(Raw data)

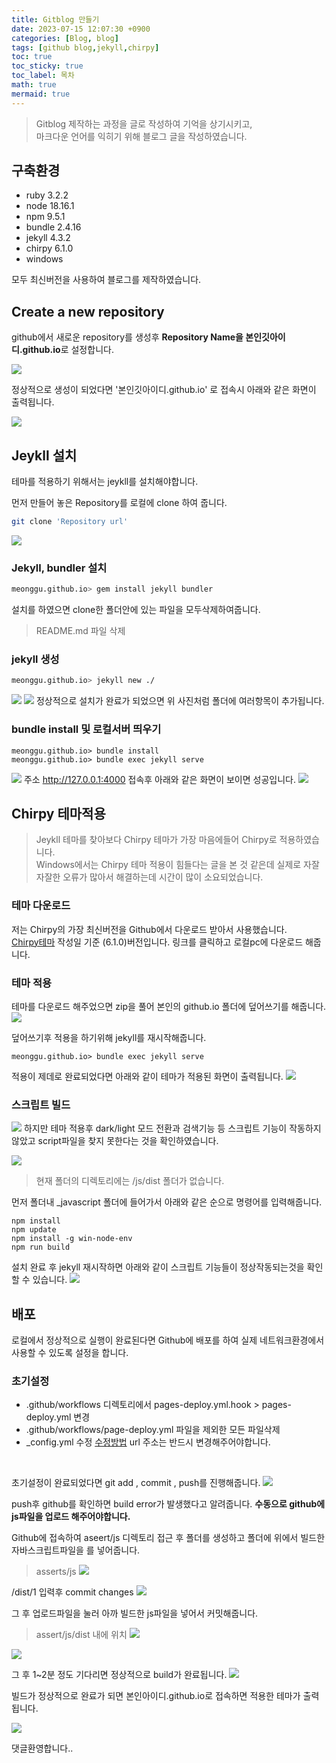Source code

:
 ```yaml
---
title: Gitblog 만들기
date: 2023-07-15 12:07:30 +0900
categories: [Blog, blog]
tags: [github blog,jekyll,chirpy]
toc: true
toc_sticky: true
toc_label: 목차
math: true
mermaid: true
---
```

>Gitblog 제작하는 과정을 글로 작성하여 기억을 상기시키고,  
마크다운 언어를 익히기 위해 블로그 글을 작성하였습니다.

## 구축환경
- ruby 3.2.2
- node 18.16.1
- npm 9.5.1
- bundle 2.4.16
- jekyll 4.3.2
- chirpy 6.1.0 
- windows
  
모두 최신버전을 사용하여 블로그를 제작하였습니다.
  

## Create a new repository
github에서 새로운 repository를 생성후 **Repository Name을 본인깃아이디.github.io**로 설정합니다.

![](../../../assets/img/2023-07-15-12-34-10.png)

정상적으로 생성이 되었다면 '본인깃아이디.github.io' 로 접속시 아래와 같은 화면이 출력됩니다.

![](../../../assets/img/2023-07-15-12-41-47.png)

## Jeykll 설치
테마를 적용하기 위해서는 jeykll를 설치해야합니다.

먼저 만들어 놓은 Repository를 로컬에 clone 하여 줍니다.
```bash
git clone 'Repository url'
```
![](../../../assets/img/2023-07-15-12-51-21.png)

### Jekyll, bundler 설치
``` bash
meonggu.github.io> gem install jekyll bundler
```

설치를 하였으면 clone한 폴더안에 있는 파일을 모두삭제하여줍니다.
> README.md 파일 삭제

### jekyll 생성
```bash
meonggu.github.io> jekyll new ./
```
![](../../../assets/img/2023-07-15-12-55-08.png)
![](../../../assets/img/2023-07-15-12-55-22.png)
정상적으로 설치가 완료가 되었으면 위 사진처럼 폴더에 여러항목이 추가됩니다.

### bundle install 및 로컬서버 띄우기

```
meonggu.github.io> bundle install
meonggu.github.io> bundle exec jekyll serve
```
![](../../../assets/img/2023-07-15-13-10-06.png)
주소 http://127.0.0.1:4000 접속후 아래와 같은 화면이 보이면 성공입니다.
![](../../../assets/img/2023-07-15-13-10-38.png)


## Chirpy 테마적용
>Jeykll 테마를 찾아보다 Chirpy 테마가 가장 마음에들어 Chirpy로 적용하였습니다.   
Windows에서는 Chirpy 테마 적용이 힘들다는 글을 본 것 같은데 실제로 자잘자잘한 오류가 많아서 해결하는데 시간이 많이 소요되었습니다.

### 테마 다운로드
저는 Chirpy의 가장 최신버전을 Github에서 다운로드 받아서 사용했습니다.  
[Chirpy테마](https://github.com/cotes2020/jekyll-theme-chirpy) 작성일 기준 (6.1.0)버전입니다.
링크를 클릭하고 로컬pc에 다운로드 해줍니다.


### 테마 적용
테마를 다운로드 해주었으면 zip을 풀어 본인의 github.io 폴더에 덮어쓰기를 해줍니다.
![](../../../assets/img/2023-07-15-13-21-16.png)   

덮어쓰기후 적용을 하기위해 jekyll를 재시작해줍니다.
```shell
meonggu.github.io> bundle exec jekyll serve
```

적용이 제데로 완료되었다면 아래와 같이 테마가 적용된 화면이 출력됩니다.
![](../../../assets/img/2023-07-15-13-27-13.png)

### 스크립트 빌드
![](../../../assets/img/2023-07-15-13-29-44.png)
하지만 테마 적용후 dark/light 모드 전환과 검색기능 등 스크립트 기능이 작동하지 않았고  script파일을 찾지 못한다는 것을 확인하였습니다.

![](../../../assets/img/2023-07-15-13-31-08.png)
>현재 폴더의 디렉토리에는 /js/dist 폴더가 없습니다. 

먼저 폴더내 _javascript 폴더에 들어가서 아래와 같은 순으로 명령어를 입력해줍니다.
``` shell
npm install
npm update
npm install -g win-node-env
npm run build
```

설치 완료 후 jekyll 재시작하면 아래와 같이 스크립트 기능들이 정상작동되는것을 확인할 수 있습니다.
![](../../../assets/img/2023-07-15-13-51-16.png)


## 배포
로컬에서 정상적으로 실행이 완료된다면 Github에 배포를 하여 실제 네트워크환경에서 사용할 수 있도록 설정을 합니다.

### 초기설정
- .github/workflows 디렉토리에서 pages-deploy.yml.hook > pages-deploy.yml 변경
- .github/workflows/page-deploy.yml 파일을 제외한 모든 파일삭제
- _config.yml 수정 [수정방법](https://www.irgroup.org/posts/jekyll-chirpy/#_configyml-%EC%88%98%EC%A0%95) url 주소는 반드시 변경해주어야합니다.

<br>

초기설정이 완료되었다면 git add , commit , push를 진행해줍니다.
![](../../../assets/img/2023-07-15-14-00-25.png)

push후 github를 확인하면 build error가 발생했다고 알려줍니다.
**수동으로 github에 js파일을 업로드 해주어야합니다.**

Github에 접속하여 aseert/js 디렉토리 접근 후
폴더를 생성하고 폴더에 위에서 빌드한 자바스크립트파일을 를 넣어줍니다.
>asserts/js
![](../../../assets/img/2023-07-15-14-03-09.png)

/dist/1 입력후 commit changes 
![](../../../assets/img/2023-07-15-14-07-18.png)

그 후 업로드파일을 눌러 아까 빌드한 js파일을 넣어서 커밋해줍니다.
> assert/js/dist 내에 위치
![](../../../assets/img/2023-07-15-14-09-27.png)

![](../../../assets/img/2023-07-15-14-10-46.png)

그 후 1~2분 정도 기다리면 정상적으로 build가 완료됩니다.
![](../../../assets/img/2023-07-15-14-11-56.png)

빌드가 정상적으로 완료가 되면 본인아이디.github.io로 접속하면 적용한 테마가 출력됩니다.

![](../../../assets/img/2023-07-15-14-13-52.png)

댓글환영합니다..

(End Raw data)

- [Work task]
Leaving the images behind, set down every entry word for word.

- [Output for this exercise]
Source code

:
 ```yaml
---
title: Gitblog 만들기
date: 2023-07-15 12:07:30 +0900
categories: [Blog, blog]
tags: [github blog,jekyll,chirpy]
toc: true
toc_sticky: true
toc_label: 목차
math: true
mermaid: true
---
```

>Gitblog 제작하는 과정을 글로 작성하여 기억을 상기시키고,  
마크다운 언어를 익히기 위해 블로그 글을 작성하였습니다.

## 구축환경
- ruby 3.2.2
- node 18.16.1
- npm 9.5.1
- bundle 2.4.16
- jekyll 4.3.2
- chirpy 6.1.0 
- windows
  
모두 최신버전을 사용하여 블로그를 제작하였습니다.
  

## Create a new repository
github에서 새로운 repository를 생성후 **Repository Name을 본인깃아이디.github.io**로 설정합니다.

![](../../../assets/img/2023-07-15-12-34-10.png)

정상적으로 생성이 되었다면 '본인깃아이디.github.io' 로 접속시 아래와 같은 화면이 출력됩니다.

![](../../../assets/img/2023-07-15-12-41-47.png)

## Jeykll 설치
테마를 적용하기 위해서는 jeykll를 설치해야합니다.

먼저 만들어 놓은 Repository를 로컬에 clone 하여 줍니다.
```bash
git clone 'Repository url'
```
![](../../../assets/img/2023-07-15-12-51-21.png)

### Jekyll, bundler 설치
``` bash
meonggu.github.io> gem install jekyll bundler
```

설치를 하였으면 clone한 폴더안에 있는 파일을 모두삭제하여줍니다.
> README.md 파일 삭제

### jekyll 생성
```bash
meonggu.github.io> jekyll new ./
```
![](../../../assets/img/2023-07-15-12-55-08.png)
![](../../../assets/img/2023-07-15-12-55-22.png)
정상적으로 설치가 완료가 되었으면 위 사진처럼 폴더에 여러항목이 추가됩니다.

### bundle install 및 로컬서버 띄우기

```
meonggu.github.io> bundle install
meonggu.github.io> bundle exec jekyll serve
```
![](../../../assets/img/2023-07-15-13-10-06.png)
주소 http://127.0.0.1:4000 접속후 아래와 같은 화면이 보이면 성공입니다.
![](../../../assets/img/2023-07-15-13-10-38.png)


## Chirpy 테마적용
>Jeykll 테마를 찾아보다 Chirpy 테마가 가장 마음에들어 Chirpy로 적용하였습니다.   
Windows에서는 Chirpy 테마 적용이 힘들다는 글을 본 것 같은데 실제로 자잘자잘한 오류가 많아서 해결하는데 시간이 많이 소요되었습니다.

### 테마 다운로드
저는 Chirpy의 가장 최신버전을 Github에서 다운로드 받아서 사용했습니다.  
[Chirpy테마](https://github.com/cotes2020/jekyll-theme-chirpy) 작성일 기준 (6.1.0)버전입니다.
링크를 클릭하고 로컬pc에 다운로드 해줍니다.


### 테마 적용
테마를 다운로드 해주었으면 zip을 풀어 본인의 github.io 폴더에 덮어쓰기를 해줍니다.
![](../../../assets/img/2023-07-15-13-21-16.png)   

덮어쓰기후 적용을 하기위해 jekyll를 재시작해줍니다.
```shell
meonggu.github.io> bundle exec jekyll serve
```

적용이 제데로 완료되었다면 아래와 같이 테마가 적용된 화면이 출력됩니다.
![](../../../assets/img/2023-07-15-13-27-13.png)

### 스크립트 빌드
![](../../../assets/img/2023-07-15-13-29-44.png)
하지만 테마 적용후 dark/light 모드 전환과 검색기능 등 스크립트 기능이 작동하지 않았고  script파일을 찾지 못한다는 것을 확인하였습니다.

![](../../../assets/img/2023-07-15-13-31-08.png)
>현재 폴더의 디렉토리에는 /js/dist 폴더가 없습니다. 

먼저 폴더내 _javascript 폴더에 들어가서 아래와 같은 순으로 명령어를 입력해줍니다.
``` shell
npm install
npm update
npm install -g win-node-env
npm run build
```

설치 완료 후 jekyll 재시작하면 아래와 같이 스크립트 기능들이 정상작동되는것을 확인할 수 있습니다.
![](../../../assets/img/2023-07-15-13-51-16.png)


## 배포
로컬에서 정상적으로 실행이 완료된다면 Github에 배포를 하여 실제 네트워크환경에서 사용할 수 있도록 설정을 합니다.

### 초기설정
- .github/workflows 디렉토리에서 pages-deploy.yml.hook > pages-deploy.yml 변경
- .github/workflows/page-deploy.yml 파일을 제외한 모든 파일삭제
- _config.yml 수정 [수정방법](https://www.irgroup.org/posts/jekyll-chirpy/#_configyml-%EC%88%98%EC%A0%95) url 주소는 반드시 변경해주어야합니다.

<br>

초기설정이 완료되었다면 git add , commit , push를 진행해줍니다.
![](../../../assets/img/2023-07-15-14-00-25.png)

push후 github를 확인하면 build error가 발생했다고 알려줍니다.
**수동으로 github에 js파일을 업로드 해주어야합니다.**

Github에 접속하여 aseert/js 디렉토리 접근 후
폴더를 생성하고 폴더에 위에서 빌드한 자바스크립트파일을 를 넣어줍니다.
>asserts/js
![](../../../assets/img/2023-07-15-14-03-09.png)

/dist/1 입력후 commit changes 
![](../../../assets/img/2023-07-15-14-07-18.png)

그 후 업로드파일을 눌러 아까 빌드한 js파일을 넣어서 커밋해줍니다.
> assert/js/dist 내에 위치
![](../../../assets/img/2023-07-15-14-09-27.png)

![](../../../assets/img/2023-07-15-14-10-46.png)

그 후 1~2분 정도 기다리면 정상적으로 build가 완료됩니다.
![](../../../assets/img/2023-07-15-14-11-56.png)

빌드가 정상적으로 완료가 되면 본인아이디.github.io로 접속하면 적용한 테마가 출력됩니다.

![](../../../assets/img/2023-07-15-14-13-52.png)

댓글환영합니다..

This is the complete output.